暁蕾シャオレイ、お前の言うことは道理に合っている。それに交渉というものはやってみないと分からないものだ。俺は少し臆病おくびょうになっていたようだ」


「おっ! やる気になった?」


「ああ、なったさ」


 雲嵐うんらんの突っ込みにも秀英シュインはキッパリと答える。


「正直に言うと纏黄てんおう国については、いつか戦争になるかもしれんと思っていたんだ。家畜の餌を送って交渉など思い付きもしなかった。纏黄てんおう国と戦えば多くの犠牲がでるだろう。そんな事態はなんとしても避けねばならん」


「私もそう思います、秀英シュイン様」


「いいよー。兄妹で国を救う。泣けるねー」


「おい、お前も協力するんだ!」


「えっ! 俺も?」


 秀英シュインに話を振られてキョトンとする雲嵐うんらん


「可愛い妹のためだぞ。嫌とは言わせないからな」


 秀英シュインは鼻息を荒くして言った


「わかったよー、仕方ないなー」


「暁蕾、この話は翠蘭様にも伝わっているのか?」


「はい、翠蘭様が信頼している侍女を通じてお話をし、承知して下さったとの事でした」


 秀英シュインは納得したようにうなずく。


「ならばよい。家畜の餌の調達と纏黄てんおう国との交渉については俺がなんとかする。お前は慈善販売会が上手く行くよう頑張ってくれ」


「承知しました」


 秀英シュインの部屋を出ていこうとすると雲嵐うんらんが呼び止めた。


「暁蕾ちゃん、忘れ物だよ」


 何事かと暁蕾が振り返ると、雲嵐うんらんが手に持った魚符をひらひらさせている。御史台ぎょしだいの入り口で雲嵐うんらんに渡したままだったのを暁蕾は思い出した。


秀英シュインから返してあげなよ。大切なものなんだろ?」


 雲嵐うんらんの言葉に秀英シュインの瞳が一瞬揺れる。


「しっかり持っておけ」


 雲嵐うんらんから魚符を受け取った秀英シュインは、暁蕾に歩み寄ると、その手に魚符を押し込む。


 大切なもの、と雲嵐うんらんは言った。
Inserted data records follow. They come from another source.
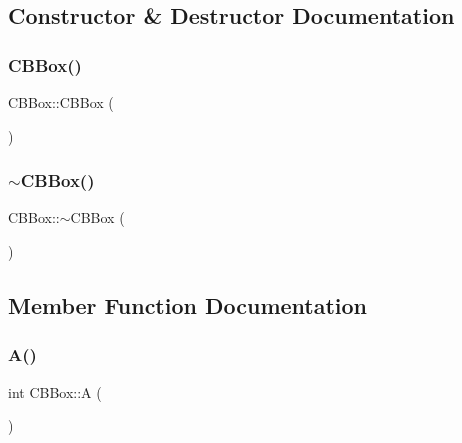 \subsection{Constructor \& Destructor Documentation}
\mbox{\label{classCBBox_af10fa7fdae936cedadfdb8024a3ea9ec}} 
\subsubsection{\texorpdfstring{CBBox()}{CBBox()}}
{\footnotesize\ttfamily C\+B\+Box\+::\+C\+B\+Box (\begin{DoxyParamCaption}{ }\end{DoxyParamCaption})}

\mbox{\label{classCBBox_a5c0f90935c24137442e517a96fb6086e}} 
\subsubsection{\texorpdfstring{$\sim$CBBox()}{~CBBox()}}
{\footnotesize\ttfamily C\+B\+Box\+::$\sim$\+C\+B\+Box (\begin{DoxyParamCaption}{ }\end{DoxyParamCaption})\hspace{0.3cm}{\ttfamily [virtual]}}



\subsection{Member Function Documentation}
\mbox{\label{classCBBox_ae53a02f449d2af63fe2fbf20c77df560}} 
\subsubsection{\texorpdfstring{A()}{A()}}
{\footnotesize\ttfamily int C\+B\+Box\+::A (\begin{DoxyParamCaption}{ }\end{DoxyParamCaption})\hspace{0.3cm}{\ttfamily [inline]}}

\mbox{\label{classCBBox_a270d6116bfea826678ad54c2ab256a6c}} 
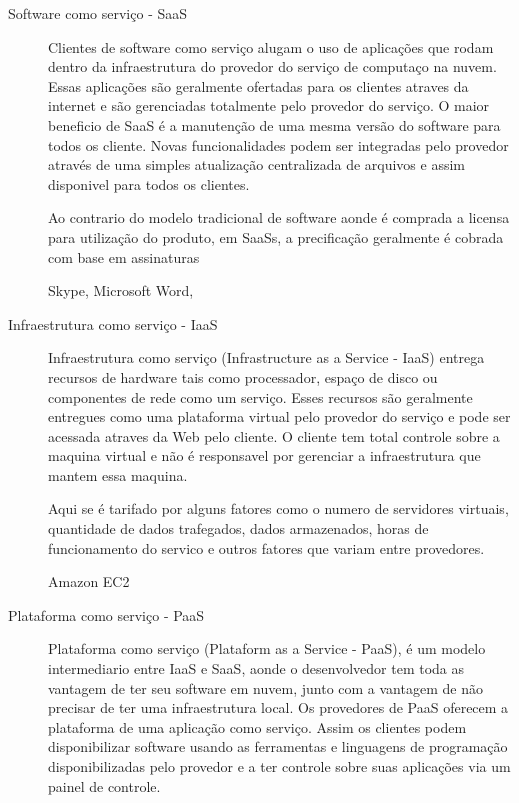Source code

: 	
		\begin{description}
		\item [Software como serviço - SaaS]
		Clientes de software como serviço alugam o uso de aplicações que rodam dentro da infraestrutura do provedor do serviço de computaço na nuvem. Essas aplicações são geralmente ofertadas para os clientes atraves da internet e são gerenciadas totalmente pelo provedor do serviço. O maior beneficio de SaaS é a manutenção de uma mesma versão do software para todos os cliente. Novas funcionalidades podem ser integradas pelo provedor através de uma simples atualização centralizada de arquivos e assim disponivel para todos os clientes.

		Ao contrario do modelo tradicional de software aonde é comprada a licensa para utilização do produto, em SaaSs, a precificação geralmente é cobrada com base em assinaturas


		Skype, Microsoft Word, 

		\item [Infraestrutura como serviço - IaaS]
		Infraestrutura como serviço (Infrastructure as a Service - IaaS) entrega recursos de hardware tais como processador, espaço de disco ou componentes de rede como um serviço. Esses recursos são geralmente entregues como uma plataforma virtual pelo provedor do serviço e pode ser acessada atraves da Web pelo cliente. O cliente tem total controle sobre a maquina virtual e não é responsavel por gerenciar a infraestrutura que mantem essa maquina.
	
		Aqui se é tarifado por alguns fatores como o numero de servidores virtuais, quantidade de dados trafegados, dados armazenados, horas de funcionamento do servico e outros fatores que variam entre provedores.

		Amazon EC2
	

		\item[Plataforma como serviço - PaaS]
		Plataforma como serviço (Plataform as a Service - PaaS), é um modelo intermediario entre IaaS e SaaS, aonde o desenvolvedor tem toda as vantagem de ter seu software em nuvem, junto com a vantagem de não precisar de ter uma infraestrutura local. Os provedores de PaaS oferecem a plataforma de uma aplicação como serviço. Assim os clientes podem disponibilizar software usando as ferramentas e linguagens de programação disponibilizadas pelo provedor e a ter controle sobre suas aplicações via um painel de controle.


\end{description}
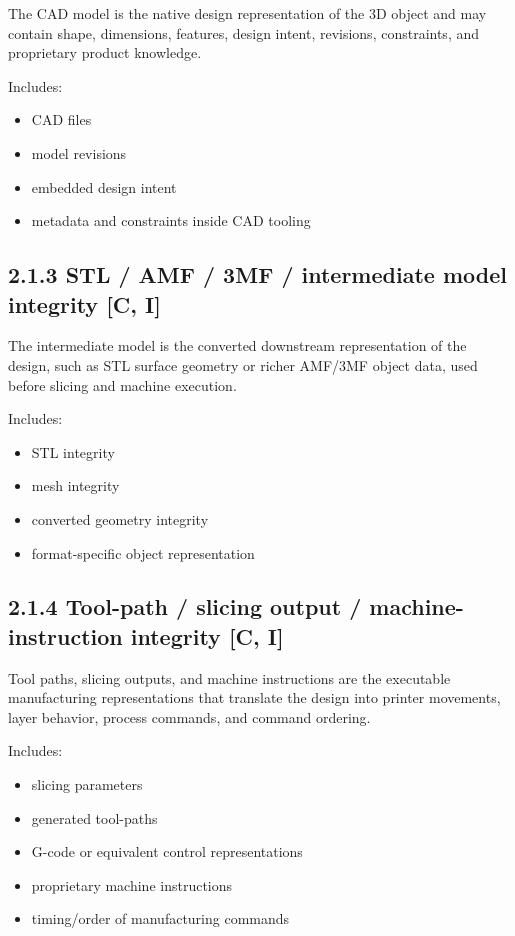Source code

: \documentclass[10pt,a4paper,oneside]{report}
\begin{document}
The CAD model is the native design representation of the 3D object and may contain shape, dimensions, features, design intent, revisions, constraints, and proprietary product knowledge.

Includes:

\begin{itemize}
\item CAD files
\item model revisions
\item embedded design intent
\item metadata and constraints inside CAD tooling
\end{itemize}


\subsection{2.1.3 STL / AMF / 3MF / intermediate model integrity [C, I]}


The intermediate model is the converted downstream representation of the design, such as STL surface geometry or richer AMF/3MF object data, used before slicing and machine execution.

Includes:

\begin{itemize}
\item STL integrity
\item mesh integrity
\item converted geometry integrity
\item format-specific object representation
\end{itemize}


\subsection{2.1.4 Tool-path / slicing output / machine-instruction integrity [C, I]}


Tool paths, slicing outputs, and machine instructions are the executable manufacturing representations that translate the design into printer movements, layer behavior, process commands, and command ordering.

Includes:

\begin{itemize}
\item slicing parameters
\item generated tool-paths
\item G-code or equivalent control representations
\item proprietary machine instructions
\item timing/order of manufacturing commands
\end{itemize}
\end{document}
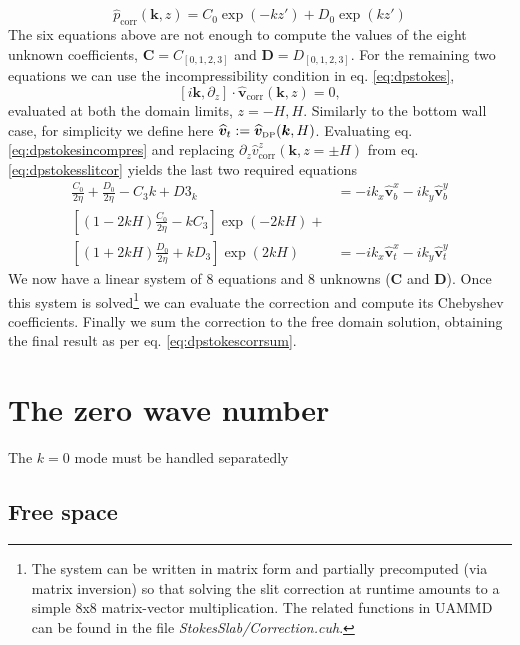 \documentclass[ twoside,openright,titlepage,numbers=noenddot,%
headinclude,footinclude,cleardoublepage=empty,abstract=on,
BCOR=5mm,paper=a4,fontsize=11pt, dvipsnames
]{scrreprt}
\renewcommand{\vec}[1]{\bm{#1}}
\newcommand{\uammd}{\gls{UAMMD}\xspace}
\newcommand{\fou}[1]{\widehat{#1}}
\newcommand{\fvel}{v}
\newcommand{\corr}{\text{corr}}
\newcommand{\dpr}{\text{\tiny DP}}
\begin{document}
\begin{equation}
  \fou{p}_{\corr}(\vec{k}, z) = C_0\exp(-k z') + D_0\exp(k z')
\end{equation}
The six equations above are not enough to compute the values of the eight unknown coefficients, $\vec{C}=C_{[0,1,2,3]}$ and $\vec{D} = D_{[0,1,2,3]}$. For the remaining two equations we can use the incompressibility condition in eq. \eqref{eq:dpstokes},
\begin{equation}
  \label{eq:dpstokesincompres}
  [i\vec{k}, \partial_z] \cdot\fou{\vec{\fvel}}_{\corr}(\vec{k}, z) = 0,
\end{equation}
evaluated at both the domain limits, $z=-H,H$.
Similarly to the bottom wall case, for simplicity we define here $\fou{\vec{\fvel}}_t := \fou{\vec{\fvel}}_{\dpr}(\vec{k}, H)$.
Evaluating eq. \eqref{eq:dpstokesincompres} and replacing $\partial_z\fou{\fvel}_{\corr}^z(\vec{k}, z=\pm H)$ from eq. \eqref{eq:dpstokesslitcor} yields the last two required equations
\begin{equation}
  \begin{aligned}
    \frac{C_0}{2\eta} + \frac{D_0}{2\eta} - C_3k + D3_k &= -ik_x\fou{\vec{\fvel}}_b^x - ik_y\fou{\vec{\fvel}}_b^y\\
    \left[(1-2kH)\frac{C_0}{2\eta}-kC_3\right]\exp(-2kH) +&\\ \left[(1+2kH)\frac{D_0}{2\eta} + kD_3\right]\exp(2kH) &= -ik_x\fou{\vec{\fvel}}_t^x - ik_y\fou{\vec{\fvel}}_t^y
\end{aligned}
\end{equation}
We now have a linear system of 8 equations and 8 unknowns ($\vec{C}$ and $\vec{D}$). Once this system is solved\footnote{The system can be written in matrix form and partially precomputed (via matrix inversion) so that solving the slit correction at runtime amounts to a simple 8x8 matrix-vector multiplication. The related functions in \uammd can be found in the file \emph{StokesSlab/Correction.cuh}.} we can evaluate the correction and compute its Chebyshev coefficients. Finally we sum the correction to the free domain solution, obtaining the final result as per eq. \eqref{eq:dpstokescorrsum}.

\section{The zero wave number}
The $k=0$ mode must be handled separatedly

\subsection*{Free space}
\end{document}

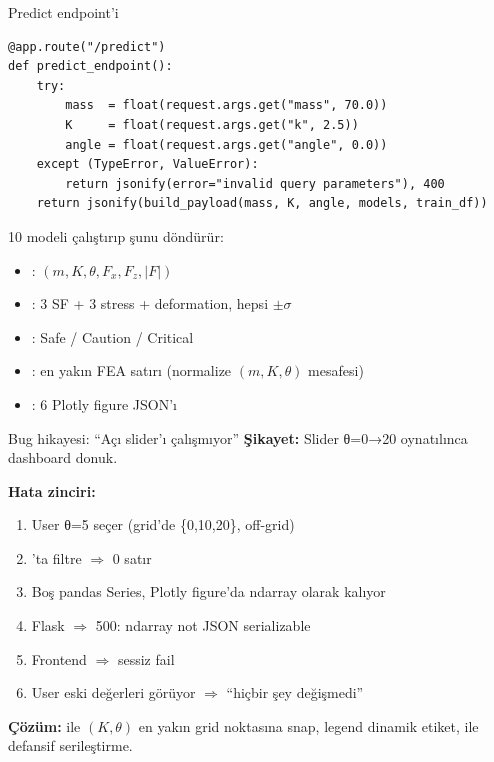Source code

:\begin{frame}[fragile]{Predict endpoint'i}
\begin{lstlisting}
@app.route("/predict")
def predict_endpoint():
    try:
        mass  = float(request.args.get("mass", 70.0))
        K     = float(request.args.get("k", 2.5))
        angle = float(request.args.get("angle", 0.0))
    except (TypeError, ValueError):
        return jsonify(error="invalid query parameters"), 400
    return jsonify(build_payload(mass, K, angle, models, train_df))
\end{lstlisting}

  \vspace{0.3cm}
   10 modeli çalıştırıp şunu döndürür:
  \begin{itemize}\small
    \item {}: \((m, K, \theta, F_x, F_z, |F|)\)
    \item {}: 3 SF + 3 stress + deformation, hepsi \(\pm\sigma\)
    \item {}: Safe / Caution / Critical
    \item {}: en yakın FEA satırı (normalize \((m, K, \theta)\) mesafesi)
    \item {}: 6 Plotly figure JSON'ı
  \end{itemize}
\end{frame}

\begin{frame}{Bug hikayesi: ``Açı slider'ı çalışmıyor''}
  \textbf{Şikayet:} Slider θ=0→20 oynatılınca dashboard \alert{donuk}.

  \vspace{0.4cm}
  \textbf{Hata zinciri:}
  \begin{enumerate}\small
    \item User θ=5 seçer (grid'de \{0,10,20\}, off-grid)
    \item {}'ta filtre 
          \(\Rightarrow\) \alert{0 satır}
    \item Boş pandas Series, Plotly figure'da ndarray olarak kalıyor
    \item Flask  \(\Rightarrow\) \alert{500: ndarray not JSON serializable}
    \item Frontend  \(\Rightarrow\) \alert{sessiz fail}
    \item User eski değerleri görüyor \(\Rightarrow\) ``hiçbir şey değişmedi''
  \end{enumerate}

  \vspace{0.3cm}
  \textbf{Çözüm:}  ile \((K, \theta)\) en yakın grid
  noktasına snap, legend dinamik etiket,  ile defansif
  serileştirme.
\end{frame}

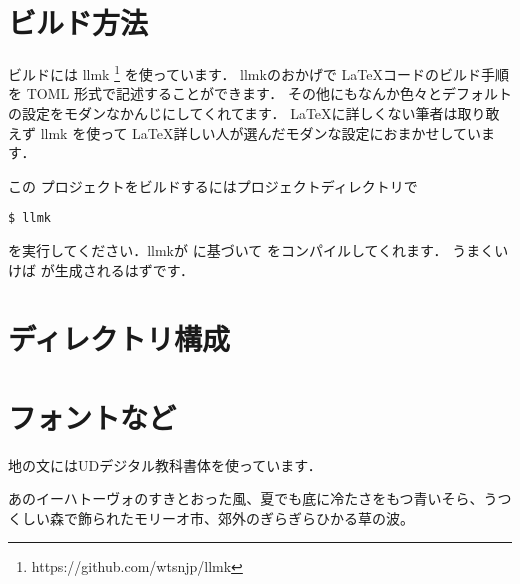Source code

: \documentclass[lualatex,a4paper,ja=standard]{bxjsarticle}
\begin{document}



\section{ビルド方法}

\par ビルドには llmk \footnote{https://github.com/wtsnjp/llmk} を使っています．
llmkのおかげで \LaTeX コードのビルド手順を TOML 形式で記述することができます．
その他にもなんか色々とデフォルトの設定をモダンなかんじにしてくれてます．
\LaTeX に詳しくない筆者は取り敢えず llmk を使って \LaTeX 詳しい人が選んだモダンな設定におまかせしています．

\par この プロジェクトをビルドするにはプロジェクトディレクトリで
\begin{verbatim}
$ llmk
\end{verbatim}
を実行してください．llmkが  に基づいて  をコンパイルしてくれます．
うまくいけば  が生成されるはずです．

\section{ディレクトリ構成}


\section{フォントなど}

\par 地の文にはUDデジタル教科書体を使っています．
\par あのイーハトーヴォのすきとおった風、夏でも底に冷たさをもつ青いそら、うつくしい森で飾られたモリーオ市、郊外のぎらぎらひかる草の波。
\end{document}
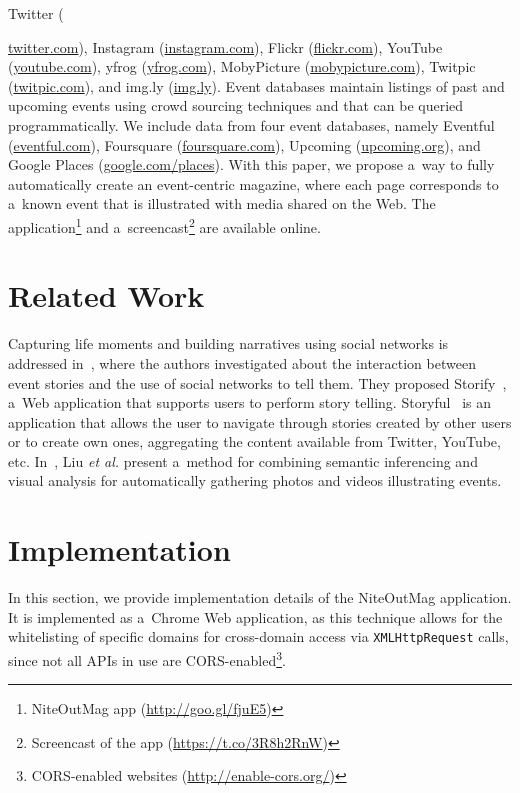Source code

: \documentclass[runningheads,a4paper]{llncs}
\begin{document}
Twitter ({\url{twitter.com}),
Instagram (\url{instagram.com}),
Flickr (\url{flickr.com}),
YouTube (\url{youtube.com}),
yfrog (\url{yfrog.com}),
MobyPicture (\url{mobypicture.com}),
Twitpic (\url{twitpic.com}), and
\mbox{img.ly} (\url{img.ly}).
Event databases maintain listings of past and upcoming events using crowd sourcing techniques and that can be queried programmatically. We include data from four event databases, namely Eventful (\url{eventful.com}), Foursquare (\url{foursquare.com}), Upcoming (\url{upcoming.org}), and Google Places (\url{google.com/places}).
With this paper, we propose a~way to fully automatically create an event-centric magazine, where each page corresponds to a~known event that is illustrated with media shared on the Web. The application\footnote{NiteOutMag app (\url{http://goo.gl/fjuE5})} and a~screencast\footnote{Screencast of the app (\url{https://t.co/3R8h2RnW})} are available online. 


\section{Related Work}                                                      \label{sec:related-work}
Capturing life moments and building narratives using social networks is addressed in~\cite{Atosy2011}, where the authors investigated about the interaction between event stories and the use of social networks to tell them. They proposed Storify~\cite{Storify2012}, a~Web application that supports users to perform story telling. Storyful~\cite{Storyful2012} is an application  that allows the user to navigate through stories created by other users or to create own ones, aggregating the content available from Twitter, YouTube, etc.
In~\cite{Liu2011}, Liu \emph{et al.} present a~method for combining semantic inferencing and visual analysis for automatically gathering photos and videos illustrating events.


\section{Implementation}                                                    \label{sec:implementation}
In this section, we provide implementation details of the NiteOutMag application. It is implemented as a~Chrome Web application, as this technique allows for the whitelisting of specific domains for cross-domain access via \texttt{XMLHttpRequest} calls, since not all APIs in use are CORS-enabled\footnote{CORS-enabled websites (\url{http://enable-cors.org/})}.

}
\end{document}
もしかしたら秀英シュインにとって特別な物なのかもしれない。


 (いつか教えてくれるのかな?)


 後宮への帰り道、ふと立ち止まって秀英シュインからもらった魚符を眺めてみる。魚の体を頭からふたつに割ったような形をしており、もう半分は秀英シュインが持っているのだろう。良く見ると平らな面に小さな文字が刻まれている。


『生きよ』


 そこにはそう書かれていた。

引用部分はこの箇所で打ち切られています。